To be useful … to make some difference.

“The purpose of life is to be useful, to be compassionate … to have it make some difference that you have lived.” – Ralph Waldo Emerson

This is day 83 of Indy with diabetes. Indy is the Rottweiler-Shepherd mixed-breed dog who became a member of my family almost two years ago, at the age of 8. Other than the diabetes, his health has been quite good. But this morning I had to give him his 165th shot of insulin. And, somehow, I think he knows. Although it would be impossible for him to truly understand the need for insulin, I believe he senses that we are now living with a new kind of dependence between us.

He has caused me to suspect this instinctive understanding on his part in a rather unusual way. It started recently when we were walking in the horse district, a favorite place of ours. As a horse and rider approached, Indy came and stood by my side, as he has been taught to do. But then he leaned in, across my legs, in a very protective sort of stance.

I have impressed upon Indy the importance of coming to my side whenever a horse nears us. He is to stand quietly next to me, letting the horse and rider pass. And he is free to move on only after I tell him “good job,” and pat his side. We’ve developed this routine in the horse district especially because it’s impossible to know which horses are comfortable with dogs and which ones might become spooked. So our standard procedure is to expect them to want us to wait by the side of the road until they have passed. Indy picked up this behavior very quickly and is extremely good at conforming to it.

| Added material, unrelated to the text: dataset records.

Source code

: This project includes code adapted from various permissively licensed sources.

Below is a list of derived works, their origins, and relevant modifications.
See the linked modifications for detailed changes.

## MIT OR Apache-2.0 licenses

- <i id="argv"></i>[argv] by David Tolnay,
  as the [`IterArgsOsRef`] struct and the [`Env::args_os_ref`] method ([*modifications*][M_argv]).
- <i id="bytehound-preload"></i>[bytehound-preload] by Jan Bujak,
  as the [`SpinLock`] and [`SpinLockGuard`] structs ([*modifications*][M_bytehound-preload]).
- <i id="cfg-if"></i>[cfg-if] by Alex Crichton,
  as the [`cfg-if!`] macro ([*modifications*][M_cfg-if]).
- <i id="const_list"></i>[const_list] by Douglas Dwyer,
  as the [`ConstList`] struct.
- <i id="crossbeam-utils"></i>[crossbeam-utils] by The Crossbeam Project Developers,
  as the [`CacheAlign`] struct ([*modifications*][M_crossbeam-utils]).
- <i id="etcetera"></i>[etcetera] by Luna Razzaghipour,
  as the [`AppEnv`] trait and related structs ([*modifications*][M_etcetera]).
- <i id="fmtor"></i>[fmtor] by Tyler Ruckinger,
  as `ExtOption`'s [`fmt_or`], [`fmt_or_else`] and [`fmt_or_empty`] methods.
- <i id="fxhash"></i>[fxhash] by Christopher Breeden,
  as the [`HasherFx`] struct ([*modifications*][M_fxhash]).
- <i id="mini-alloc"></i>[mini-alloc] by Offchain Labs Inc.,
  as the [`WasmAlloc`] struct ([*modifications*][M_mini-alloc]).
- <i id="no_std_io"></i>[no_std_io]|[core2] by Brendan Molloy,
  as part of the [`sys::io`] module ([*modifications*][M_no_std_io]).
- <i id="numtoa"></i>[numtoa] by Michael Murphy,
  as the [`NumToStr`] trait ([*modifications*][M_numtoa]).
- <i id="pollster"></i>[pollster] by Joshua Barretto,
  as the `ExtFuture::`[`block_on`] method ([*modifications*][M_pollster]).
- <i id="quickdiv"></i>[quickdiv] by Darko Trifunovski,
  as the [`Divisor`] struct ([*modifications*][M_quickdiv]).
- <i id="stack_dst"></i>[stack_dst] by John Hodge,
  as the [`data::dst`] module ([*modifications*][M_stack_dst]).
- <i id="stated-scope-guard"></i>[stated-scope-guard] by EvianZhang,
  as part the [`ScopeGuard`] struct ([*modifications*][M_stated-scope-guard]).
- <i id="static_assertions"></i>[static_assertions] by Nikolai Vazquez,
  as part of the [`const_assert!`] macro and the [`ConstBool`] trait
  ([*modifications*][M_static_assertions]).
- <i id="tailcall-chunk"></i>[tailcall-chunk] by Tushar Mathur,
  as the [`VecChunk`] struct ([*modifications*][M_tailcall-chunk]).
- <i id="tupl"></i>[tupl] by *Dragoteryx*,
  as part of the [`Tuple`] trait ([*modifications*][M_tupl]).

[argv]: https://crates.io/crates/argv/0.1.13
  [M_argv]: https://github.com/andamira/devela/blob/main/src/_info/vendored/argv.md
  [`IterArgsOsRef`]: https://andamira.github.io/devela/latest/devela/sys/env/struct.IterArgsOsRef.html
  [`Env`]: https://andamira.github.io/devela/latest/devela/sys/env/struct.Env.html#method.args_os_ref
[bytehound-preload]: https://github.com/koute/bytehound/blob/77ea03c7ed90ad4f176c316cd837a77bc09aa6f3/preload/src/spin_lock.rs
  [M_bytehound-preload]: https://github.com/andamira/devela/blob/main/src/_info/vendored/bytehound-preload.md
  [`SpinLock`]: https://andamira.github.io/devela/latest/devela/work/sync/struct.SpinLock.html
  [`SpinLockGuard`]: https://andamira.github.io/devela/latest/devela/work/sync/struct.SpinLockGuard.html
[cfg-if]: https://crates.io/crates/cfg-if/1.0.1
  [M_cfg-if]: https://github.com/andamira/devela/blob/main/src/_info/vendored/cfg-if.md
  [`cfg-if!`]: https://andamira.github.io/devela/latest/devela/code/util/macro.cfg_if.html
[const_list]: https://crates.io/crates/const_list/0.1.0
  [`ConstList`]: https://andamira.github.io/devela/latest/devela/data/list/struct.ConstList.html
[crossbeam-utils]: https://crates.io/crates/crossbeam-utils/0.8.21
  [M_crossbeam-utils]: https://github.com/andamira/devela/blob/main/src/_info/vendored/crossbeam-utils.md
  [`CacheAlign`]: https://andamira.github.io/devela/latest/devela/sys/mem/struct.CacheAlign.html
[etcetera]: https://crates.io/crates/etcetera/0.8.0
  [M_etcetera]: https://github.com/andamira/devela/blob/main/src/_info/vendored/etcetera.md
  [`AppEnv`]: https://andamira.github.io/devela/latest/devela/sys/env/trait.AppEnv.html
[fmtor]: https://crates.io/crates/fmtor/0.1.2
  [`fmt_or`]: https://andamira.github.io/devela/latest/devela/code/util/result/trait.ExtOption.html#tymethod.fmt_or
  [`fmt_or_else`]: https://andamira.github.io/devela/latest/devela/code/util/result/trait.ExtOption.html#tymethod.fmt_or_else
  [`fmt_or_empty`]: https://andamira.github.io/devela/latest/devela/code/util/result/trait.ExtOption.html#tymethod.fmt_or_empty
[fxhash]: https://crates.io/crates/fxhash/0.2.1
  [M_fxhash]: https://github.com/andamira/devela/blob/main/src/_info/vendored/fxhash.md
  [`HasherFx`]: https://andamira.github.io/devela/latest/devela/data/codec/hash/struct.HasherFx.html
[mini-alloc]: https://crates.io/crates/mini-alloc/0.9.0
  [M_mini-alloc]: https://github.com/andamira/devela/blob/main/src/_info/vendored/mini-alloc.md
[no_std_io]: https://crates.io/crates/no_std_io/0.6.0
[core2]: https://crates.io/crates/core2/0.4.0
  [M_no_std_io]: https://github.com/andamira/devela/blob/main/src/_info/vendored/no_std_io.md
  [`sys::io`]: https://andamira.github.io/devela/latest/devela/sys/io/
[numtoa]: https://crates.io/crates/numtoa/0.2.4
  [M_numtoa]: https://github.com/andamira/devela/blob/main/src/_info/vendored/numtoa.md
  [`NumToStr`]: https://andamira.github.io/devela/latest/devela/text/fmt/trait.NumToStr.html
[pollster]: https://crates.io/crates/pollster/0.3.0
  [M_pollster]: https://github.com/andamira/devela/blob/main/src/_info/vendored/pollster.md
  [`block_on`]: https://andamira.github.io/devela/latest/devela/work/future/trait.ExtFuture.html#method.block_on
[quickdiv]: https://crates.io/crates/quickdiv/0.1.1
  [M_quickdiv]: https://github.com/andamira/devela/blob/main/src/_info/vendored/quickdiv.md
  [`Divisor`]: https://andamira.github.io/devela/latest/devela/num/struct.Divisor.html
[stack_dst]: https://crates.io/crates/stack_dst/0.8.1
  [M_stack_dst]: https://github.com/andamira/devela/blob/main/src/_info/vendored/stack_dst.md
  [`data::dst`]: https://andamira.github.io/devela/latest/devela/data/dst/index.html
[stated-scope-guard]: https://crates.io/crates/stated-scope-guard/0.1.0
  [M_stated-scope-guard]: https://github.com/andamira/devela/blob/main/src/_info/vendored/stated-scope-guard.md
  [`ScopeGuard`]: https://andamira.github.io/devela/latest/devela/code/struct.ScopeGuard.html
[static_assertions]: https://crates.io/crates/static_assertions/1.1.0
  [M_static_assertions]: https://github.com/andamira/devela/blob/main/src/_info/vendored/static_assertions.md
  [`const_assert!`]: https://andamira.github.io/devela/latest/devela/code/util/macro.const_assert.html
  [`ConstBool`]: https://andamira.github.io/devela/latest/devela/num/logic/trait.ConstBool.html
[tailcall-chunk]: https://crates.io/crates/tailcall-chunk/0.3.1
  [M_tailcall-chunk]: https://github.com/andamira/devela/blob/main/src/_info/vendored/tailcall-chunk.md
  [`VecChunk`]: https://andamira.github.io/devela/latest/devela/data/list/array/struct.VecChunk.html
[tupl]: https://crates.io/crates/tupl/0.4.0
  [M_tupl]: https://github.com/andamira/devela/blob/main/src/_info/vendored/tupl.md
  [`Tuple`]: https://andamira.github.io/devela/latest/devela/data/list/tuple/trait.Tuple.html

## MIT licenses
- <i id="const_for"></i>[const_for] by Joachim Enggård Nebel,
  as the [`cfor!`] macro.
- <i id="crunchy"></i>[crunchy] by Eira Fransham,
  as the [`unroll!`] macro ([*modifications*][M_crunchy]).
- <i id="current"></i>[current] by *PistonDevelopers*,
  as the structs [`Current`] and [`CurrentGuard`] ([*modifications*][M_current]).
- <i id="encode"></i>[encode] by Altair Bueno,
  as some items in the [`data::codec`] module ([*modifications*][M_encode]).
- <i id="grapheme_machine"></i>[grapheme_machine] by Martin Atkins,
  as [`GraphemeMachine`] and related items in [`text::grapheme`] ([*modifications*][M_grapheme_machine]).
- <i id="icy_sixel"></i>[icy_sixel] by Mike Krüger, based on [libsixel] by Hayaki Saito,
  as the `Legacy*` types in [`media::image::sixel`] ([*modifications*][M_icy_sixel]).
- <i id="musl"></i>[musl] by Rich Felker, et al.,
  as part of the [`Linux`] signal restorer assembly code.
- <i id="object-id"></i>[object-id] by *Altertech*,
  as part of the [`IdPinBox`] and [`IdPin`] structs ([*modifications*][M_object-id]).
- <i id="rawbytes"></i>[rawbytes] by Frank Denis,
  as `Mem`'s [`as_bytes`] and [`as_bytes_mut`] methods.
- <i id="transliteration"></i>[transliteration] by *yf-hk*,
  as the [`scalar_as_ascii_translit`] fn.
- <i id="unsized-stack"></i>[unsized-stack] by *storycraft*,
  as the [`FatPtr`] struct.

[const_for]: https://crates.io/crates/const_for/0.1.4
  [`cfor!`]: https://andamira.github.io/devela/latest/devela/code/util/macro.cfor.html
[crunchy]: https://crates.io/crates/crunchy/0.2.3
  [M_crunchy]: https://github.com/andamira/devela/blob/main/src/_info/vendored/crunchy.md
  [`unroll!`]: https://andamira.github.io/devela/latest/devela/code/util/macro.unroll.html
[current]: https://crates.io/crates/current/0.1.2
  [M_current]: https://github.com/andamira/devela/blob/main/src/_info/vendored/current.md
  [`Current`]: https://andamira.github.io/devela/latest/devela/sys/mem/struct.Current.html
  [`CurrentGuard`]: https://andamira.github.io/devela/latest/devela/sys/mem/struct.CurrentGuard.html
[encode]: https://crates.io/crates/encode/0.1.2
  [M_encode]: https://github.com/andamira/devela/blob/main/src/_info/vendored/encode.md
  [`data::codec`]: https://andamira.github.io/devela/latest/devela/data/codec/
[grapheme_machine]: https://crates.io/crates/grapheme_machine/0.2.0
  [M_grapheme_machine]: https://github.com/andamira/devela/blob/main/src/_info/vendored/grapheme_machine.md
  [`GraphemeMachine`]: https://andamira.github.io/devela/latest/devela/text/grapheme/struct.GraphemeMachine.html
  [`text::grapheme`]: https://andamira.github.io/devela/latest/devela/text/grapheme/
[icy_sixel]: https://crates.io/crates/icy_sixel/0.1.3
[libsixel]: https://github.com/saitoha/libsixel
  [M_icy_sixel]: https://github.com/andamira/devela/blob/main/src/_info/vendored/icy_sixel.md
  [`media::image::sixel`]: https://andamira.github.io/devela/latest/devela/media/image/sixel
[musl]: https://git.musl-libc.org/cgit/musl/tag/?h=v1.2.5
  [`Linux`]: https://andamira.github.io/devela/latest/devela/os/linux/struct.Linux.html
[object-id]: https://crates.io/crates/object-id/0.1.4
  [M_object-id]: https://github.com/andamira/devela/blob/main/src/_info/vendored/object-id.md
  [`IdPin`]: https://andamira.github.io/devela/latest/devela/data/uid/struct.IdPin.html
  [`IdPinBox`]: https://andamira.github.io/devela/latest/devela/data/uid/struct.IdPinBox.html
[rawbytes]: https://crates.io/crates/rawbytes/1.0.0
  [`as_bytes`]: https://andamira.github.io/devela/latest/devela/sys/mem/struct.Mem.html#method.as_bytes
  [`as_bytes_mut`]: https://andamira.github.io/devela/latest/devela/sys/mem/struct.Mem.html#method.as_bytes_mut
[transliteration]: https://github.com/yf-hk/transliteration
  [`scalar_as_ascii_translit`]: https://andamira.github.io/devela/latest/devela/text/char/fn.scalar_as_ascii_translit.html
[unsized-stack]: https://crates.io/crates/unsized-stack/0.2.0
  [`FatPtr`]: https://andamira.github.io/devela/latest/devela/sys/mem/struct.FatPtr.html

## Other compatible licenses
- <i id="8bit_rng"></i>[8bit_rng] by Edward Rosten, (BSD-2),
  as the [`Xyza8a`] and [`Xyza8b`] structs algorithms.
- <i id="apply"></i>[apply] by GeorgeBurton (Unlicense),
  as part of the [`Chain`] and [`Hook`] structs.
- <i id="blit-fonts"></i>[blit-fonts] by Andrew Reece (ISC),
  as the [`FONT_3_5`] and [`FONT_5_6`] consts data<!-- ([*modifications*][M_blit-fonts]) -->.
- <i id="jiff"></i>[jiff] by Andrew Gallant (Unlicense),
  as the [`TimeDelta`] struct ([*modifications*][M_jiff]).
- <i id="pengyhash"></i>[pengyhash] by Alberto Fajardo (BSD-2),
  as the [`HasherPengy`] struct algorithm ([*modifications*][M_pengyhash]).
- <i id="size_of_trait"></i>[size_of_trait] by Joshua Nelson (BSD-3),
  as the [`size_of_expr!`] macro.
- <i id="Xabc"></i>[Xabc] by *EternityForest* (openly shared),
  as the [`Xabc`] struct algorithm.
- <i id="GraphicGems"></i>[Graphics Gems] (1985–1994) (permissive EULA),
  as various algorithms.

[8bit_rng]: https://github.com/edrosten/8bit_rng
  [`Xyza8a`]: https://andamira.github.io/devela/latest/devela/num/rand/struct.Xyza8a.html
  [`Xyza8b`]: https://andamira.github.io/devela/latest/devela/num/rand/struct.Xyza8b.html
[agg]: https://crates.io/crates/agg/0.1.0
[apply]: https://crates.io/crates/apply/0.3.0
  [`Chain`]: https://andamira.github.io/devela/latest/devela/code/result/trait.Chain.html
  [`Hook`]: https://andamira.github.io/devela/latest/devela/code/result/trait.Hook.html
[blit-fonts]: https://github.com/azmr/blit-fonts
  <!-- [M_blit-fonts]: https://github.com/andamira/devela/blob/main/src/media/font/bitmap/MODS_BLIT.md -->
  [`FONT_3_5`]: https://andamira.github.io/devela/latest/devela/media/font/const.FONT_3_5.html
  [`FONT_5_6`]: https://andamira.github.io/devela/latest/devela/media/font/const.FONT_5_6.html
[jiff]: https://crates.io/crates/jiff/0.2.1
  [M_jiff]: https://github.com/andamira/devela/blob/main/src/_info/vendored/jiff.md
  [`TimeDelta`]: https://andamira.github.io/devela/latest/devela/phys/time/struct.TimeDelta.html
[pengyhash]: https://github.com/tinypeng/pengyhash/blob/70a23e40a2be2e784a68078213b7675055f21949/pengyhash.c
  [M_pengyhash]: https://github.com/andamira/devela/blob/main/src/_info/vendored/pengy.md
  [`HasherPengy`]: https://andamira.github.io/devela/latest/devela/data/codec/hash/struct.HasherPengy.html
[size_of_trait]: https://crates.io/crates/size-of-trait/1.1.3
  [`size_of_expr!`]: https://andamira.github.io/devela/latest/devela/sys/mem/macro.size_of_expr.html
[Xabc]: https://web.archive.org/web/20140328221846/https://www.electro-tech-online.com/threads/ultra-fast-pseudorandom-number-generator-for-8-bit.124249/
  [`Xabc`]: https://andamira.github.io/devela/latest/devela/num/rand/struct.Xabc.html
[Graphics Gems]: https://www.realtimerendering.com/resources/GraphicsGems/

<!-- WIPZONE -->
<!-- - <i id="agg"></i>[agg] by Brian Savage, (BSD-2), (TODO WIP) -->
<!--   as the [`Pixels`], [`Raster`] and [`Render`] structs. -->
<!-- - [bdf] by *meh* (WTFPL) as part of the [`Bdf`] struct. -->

But for the past few weeks, I began noticing that he had incorporated his own added bit to it – leaning in, extending his body across the front of my legs. And I finally realized what it meant. Somehow, he has decided that it is I who needs to be protected from the horse and rider. He is there to take care of me – not simply to exhibit obedience.

He has always assumed this protective stance whenever we are confronted by a stranger, or in any “unsure” situation. I never trained him to do it. It seems to be intuitive with him. And he’s quite gentlemanly about it, never aggressive to the stranger. But he makes sure he is positioned solidly between me and the “unknown.” And I do appreciate the loving gesture.

His applying it to the horse district walks is relatively new, however. In thinking back, it seems to align in time with when his insulin shots began.

Something in me wonders if he somehow knows that I am taking an extra bit of care of him right now … and he is simply trying to return the favor. Perhaps he has become even more sensitive to the give-and-take in love and relationships, the respect and responsibility necessary between all living creatures.

Perhaps he knows the wisdom that we are all here to take care of one another in some manner. And that we are never more connected than when we are doing just that.

I suspect he may also be teaching me that sometimes we just have to find a way to help make life easier for someone – whether they know they need it or not. To make some difference because we lived.